* _Records for this task_
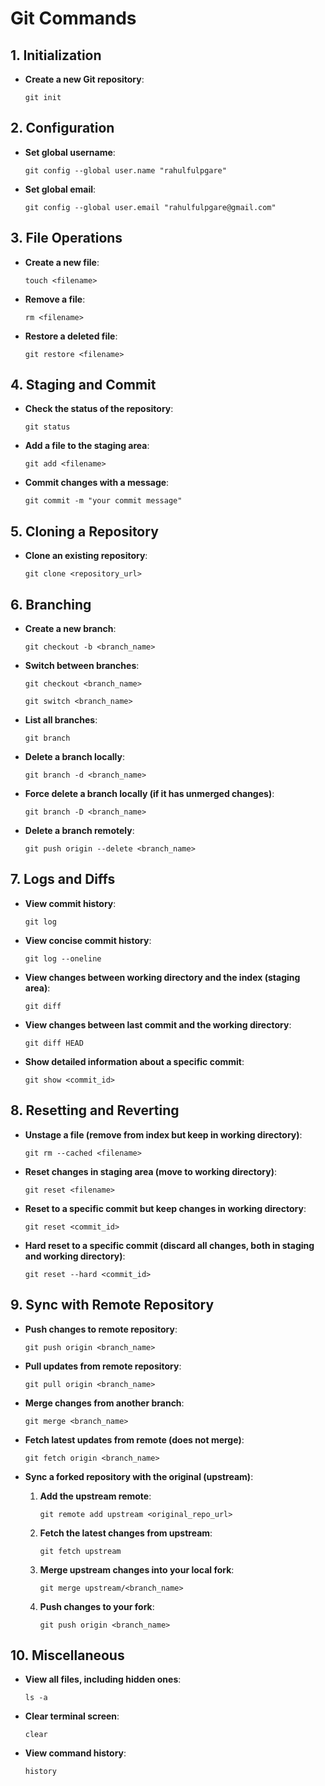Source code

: # Git Commands

## 1. Initialization
- **Create a new Git repository**:
  
  `git init`

## 2. Configuration
- **Set global username**:
  
  `git config --global user.name "rahulfulpgare"`

- **Set global email**:
  
  `git config --global user.email "rahulfulpgare@gmail.com"`

## 3. File Operations
- **Create a new file**:
  
  `touch <filename>`

- **Remove a file**:
  
  `rm <filename>`

- **Restore a deleted file**:
  
  `git restore <filename>`

## 4. Staging and Commit
- **Check the status of the repository**:
  
  `git status`

- **Add a file to the staging area**:
  
  `git add <filename>`

- **Commit changes with a message**:
  
  `git commit -m "your commit message"`

## 5. Cloning a Repository
- **Clone an existing repository**:
  
  `git clone <repository_url>`

## 6. Branching
- **Create a new branch**:
  
  `git checkout -b <branch_name>`

- **Switch between branches**:
  
  `git checkout <branch_name>`
  
  `git switch <branch_name>`

- **List all branches**:
  
  `git branch`

- **Delete a branch locally**:
  
  `git branch -d <branch_name>`

- **Force delete a branch locally (if it has unmerged changes)**:
  
  `git branch -D <branch_name>`

- **Delete a branch remotely**:
  
  `git push origin --delete <branch_name>`

## 7. Logs and Diffs
- **View commit history**:
  
  `git log`

- **View concise commit history**:
  
  `git log --oneline`

- **View changes between working directory and the index (staging area)**:
  
  `git diff`

- **View changes between last commit and the working directory**:
  
  `git diff HEAD`

- **Show detailed information about a specific commit**:
  
  `git show <commit_id>`

## 8. Resetting and Reverting
- **Unstage a file (remove from index but keep in working directory)**:
  
  `git rm --cached <filename>`

- **Reset changes in staging area (move to working directory)**:
  
  `git reset <filename>`

- **Reset to a specific commit but keep changes in working directory**:
  
  `git reset <commit_id>`

- **Hard reset to a specific commit (discard all changes, both in staging and working directory)**:
  
  `git reset --hard <commit_id>`

## 9. Sync with Remote Repository
- **Push changes to remote repository**:
  
  `git push origin <branch_name>`

- **Pull updates from remote repository**:
  
  `git pull origin <branch_name>`

- **Merge changes from another branch**:
  
  `git merge <branch_name>`

- **Fetch latest updates from remote (does not merge)**:
  
  `git fetch origin <branch_name>`

- **Sync a forked repository with the original (upstream)**:
  
  1. **Add the upstream remote**:
     
     `git remote add upstream <original_repo_url>`

  2. **Fetch the latest changes from upstream**:
     
     `git fetch upstream`

  3. **Merge upstream changes into your local fork**:
     
     `git merge upstream/<branch_name>`

  4. **Push changes to your fork**:
     
     `git push origin <branch_name>`

## 10. Miscellaneous
- **View all files, including hidden ones**:
  
  `ls -a`

- **Clear terminal screen**:
  
  `clear`

- **View command history**:
  
  `history`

* _Exercise_
Give the number of lines in the records where the word "area" shows up. Nothing else belongs in the reply.

* _Exercise result_
3